On sait aussi que Manuel Valls voudrait que les partenaires sociaux aillent plus loin en examinant les possibilités d'alléger le code du travail... Le patronat applaudit mais l'ensemble des syndicats dit « niet », y compris la CFDT. Et même certains membres du gouvernement se demandent s'il ne s'agit pas là d'une fausse piste. Ainsi, le ministre des Finances, Michel Sapin, a ironisé le 26 juin sur RTL en déclarant a propos du Code du travail  : « Il suffit d'écrire plus petit pour qu'il soit moins gros ».

... et une autre sur l'apprentissage

L'emploi des jeunes et leur insertion professionnelle est l'autre table ronde qui devrait déboucher sur une négociation... Une de plus tant ce sujet a déjà donné lieu, sans réels succès, à de multiples accords. La question fondamentale est de parvenir à amplifier les formations en alternance et l'apprentissage. On sait que le gouvernement veut atteindre le cap des 500.000 apprentis ou contrats en alternance à l'horizon 2017, contre un peu moins de 400.000 aujourd'hui. Pis, en 2013, les effectifs en apprentissage ont diminué de 8%. Pour remédier à ce fait, le Medef est parti à l'offensive et réclame un dispositif « zéro charge » durant un an pour les embauches d'apprentis. Dans un entretien au quotidien Les Echos daté des 4 et 5 juillet, François Rebsamen ne s'est pas montré totalement fermé à cette idée...

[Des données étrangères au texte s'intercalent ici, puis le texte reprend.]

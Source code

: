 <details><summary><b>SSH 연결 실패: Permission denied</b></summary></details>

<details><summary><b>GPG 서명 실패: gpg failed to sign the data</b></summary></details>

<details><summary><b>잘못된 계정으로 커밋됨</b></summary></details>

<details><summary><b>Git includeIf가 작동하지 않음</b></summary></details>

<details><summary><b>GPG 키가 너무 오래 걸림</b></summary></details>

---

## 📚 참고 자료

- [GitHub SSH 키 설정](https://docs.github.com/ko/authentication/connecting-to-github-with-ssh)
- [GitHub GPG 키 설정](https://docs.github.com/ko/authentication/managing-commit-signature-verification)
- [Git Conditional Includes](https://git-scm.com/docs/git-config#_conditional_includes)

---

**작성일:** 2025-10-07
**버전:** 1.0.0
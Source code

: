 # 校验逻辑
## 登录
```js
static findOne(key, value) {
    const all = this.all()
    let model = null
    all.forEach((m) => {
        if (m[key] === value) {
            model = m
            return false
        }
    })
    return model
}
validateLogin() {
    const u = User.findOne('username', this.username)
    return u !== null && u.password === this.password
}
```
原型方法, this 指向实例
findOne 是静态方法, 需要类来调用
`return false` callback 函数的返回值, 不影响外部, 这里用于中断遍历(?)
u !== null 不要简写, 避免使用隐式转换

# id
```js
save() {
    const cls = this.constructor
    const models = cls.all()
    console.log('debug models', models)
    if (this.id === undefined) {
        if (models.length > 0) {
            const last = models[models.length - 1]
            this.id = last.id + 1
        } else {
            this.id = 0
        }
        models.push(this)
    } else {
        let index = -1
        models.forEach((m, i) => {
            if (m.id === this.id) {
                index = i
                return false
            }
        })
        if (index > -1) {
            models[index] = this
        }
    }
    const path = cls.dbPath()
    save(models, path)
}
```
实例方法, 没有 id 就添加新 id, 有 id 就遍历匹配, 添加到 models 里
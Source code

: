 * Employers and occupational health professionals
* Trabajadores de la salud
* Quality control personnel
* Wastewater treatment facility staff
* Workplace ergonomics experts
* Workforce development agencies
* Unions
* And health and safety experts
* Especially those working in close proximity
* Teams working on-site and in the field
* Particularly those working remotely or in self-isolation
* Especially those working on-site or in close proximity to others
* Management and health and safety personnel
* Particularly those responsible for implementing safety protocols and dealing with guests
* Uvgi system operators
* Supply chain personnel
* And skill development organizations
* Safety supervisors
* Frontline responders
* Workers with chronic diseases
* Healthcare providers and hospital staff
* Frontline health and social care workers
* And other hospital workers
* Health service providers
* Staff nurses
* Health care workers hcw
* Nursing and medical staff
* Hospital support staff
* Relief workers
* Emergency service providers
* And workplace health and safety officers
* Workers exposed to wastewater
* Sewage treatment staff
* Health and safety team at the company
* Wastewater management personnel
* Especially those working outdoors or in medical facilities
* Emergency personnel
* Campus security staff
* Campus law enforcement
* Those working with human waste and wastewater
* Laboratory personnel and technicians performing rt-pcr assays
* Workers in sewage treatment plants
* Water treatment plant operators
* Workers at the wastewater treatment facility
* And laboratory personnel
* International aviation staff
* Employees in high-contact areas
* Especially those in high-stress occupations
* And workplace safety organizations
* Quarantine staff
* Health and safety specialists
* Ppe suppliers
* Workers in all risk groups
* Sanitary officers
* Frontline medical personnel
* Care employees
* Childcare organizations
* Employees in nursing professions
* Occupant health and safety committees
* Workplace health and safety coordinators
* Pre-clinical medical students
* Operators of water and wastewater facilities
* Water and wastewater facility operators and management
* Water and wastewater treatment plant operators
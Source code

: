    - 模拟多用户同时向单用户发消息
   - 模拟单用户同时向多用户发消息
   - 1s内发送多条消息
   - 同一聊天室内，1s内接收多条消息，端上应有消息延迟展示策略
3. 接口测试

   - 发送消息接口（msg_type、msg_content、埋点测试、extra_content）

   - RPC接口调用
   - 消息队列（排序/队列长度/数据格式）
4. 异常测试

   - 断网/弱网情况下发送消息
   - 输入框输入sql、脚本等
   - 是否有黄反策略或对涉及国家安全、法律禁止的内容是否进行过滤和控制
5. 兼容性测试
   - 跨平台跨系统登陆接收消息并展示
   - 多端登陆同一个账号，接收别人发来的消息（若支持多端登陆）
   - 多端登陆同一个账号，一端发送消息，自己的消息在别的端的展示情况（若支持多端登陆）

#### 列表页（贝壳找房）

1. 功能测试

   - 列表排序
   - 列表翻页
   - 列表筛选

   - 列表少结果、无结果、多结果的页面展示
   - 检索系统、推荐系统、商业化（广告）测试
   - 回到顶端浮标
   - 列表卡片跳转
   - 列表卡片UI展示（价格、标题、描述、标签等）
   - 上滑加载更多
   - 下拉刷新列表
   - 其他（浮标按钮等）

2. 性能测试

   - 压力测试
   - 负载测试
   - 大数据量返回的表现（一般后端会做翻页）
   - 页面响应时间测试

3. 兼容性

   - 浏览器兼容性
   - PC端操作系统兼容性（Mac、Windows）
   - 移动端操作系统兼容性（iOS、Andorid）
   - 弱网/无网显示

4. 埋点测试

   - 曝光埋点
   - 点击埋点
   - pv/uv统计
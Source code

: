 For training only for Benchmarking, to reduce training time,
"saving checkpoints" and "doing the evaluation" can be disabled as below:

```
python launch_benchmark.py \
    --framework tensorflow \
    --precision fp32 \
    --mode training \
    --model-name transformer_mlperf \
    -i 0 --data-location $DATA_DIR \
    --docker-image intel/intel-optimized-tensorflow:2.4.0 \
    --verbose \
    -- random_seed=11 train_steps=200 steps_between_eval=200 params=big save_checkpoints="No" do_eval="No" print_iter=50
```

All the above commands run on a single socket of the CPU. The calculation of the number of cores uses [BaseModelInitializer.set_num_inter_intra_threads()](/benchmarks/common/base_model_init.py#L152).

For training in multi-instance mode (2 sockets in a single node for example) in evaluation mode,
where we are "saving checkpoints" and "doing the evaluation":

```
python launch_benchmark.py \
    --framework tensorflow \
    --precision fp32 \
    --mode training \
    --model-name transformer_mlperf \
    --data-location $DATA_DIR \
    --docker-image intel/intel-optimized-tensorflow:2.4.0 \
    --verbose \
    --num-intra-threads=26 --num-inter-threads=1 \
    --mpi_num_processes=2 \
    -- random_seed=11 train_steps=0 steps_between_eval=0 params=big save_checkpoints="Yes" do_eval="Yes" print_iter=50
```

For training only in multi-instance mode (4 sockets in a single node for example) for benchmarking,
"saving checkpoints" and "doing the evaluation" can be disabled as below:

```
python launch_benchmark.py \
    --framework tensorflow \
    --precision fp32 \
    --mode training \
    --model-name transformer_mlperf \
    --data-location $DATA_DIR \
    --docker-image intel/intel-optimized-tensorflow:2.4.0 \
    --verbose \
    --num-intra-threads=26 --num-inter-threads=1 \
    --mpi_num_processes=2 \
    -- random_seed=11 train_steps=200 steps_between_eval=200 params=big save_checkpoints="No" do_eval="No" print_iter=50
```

Une feuille de route pour les partenaires sociaux, des déclarations solennelles la main sur le cœur pour vanter les vertus du dialogue social, un engagement réitéré à mener le combat pour l'emploi... Cela justifie-t-il vraiment le maintien de la « grande conférence sociale » annuelle qui a tout de la grand-messe médiatique ? Pas évident. Les (bonnes) formulent s'épuisent vite.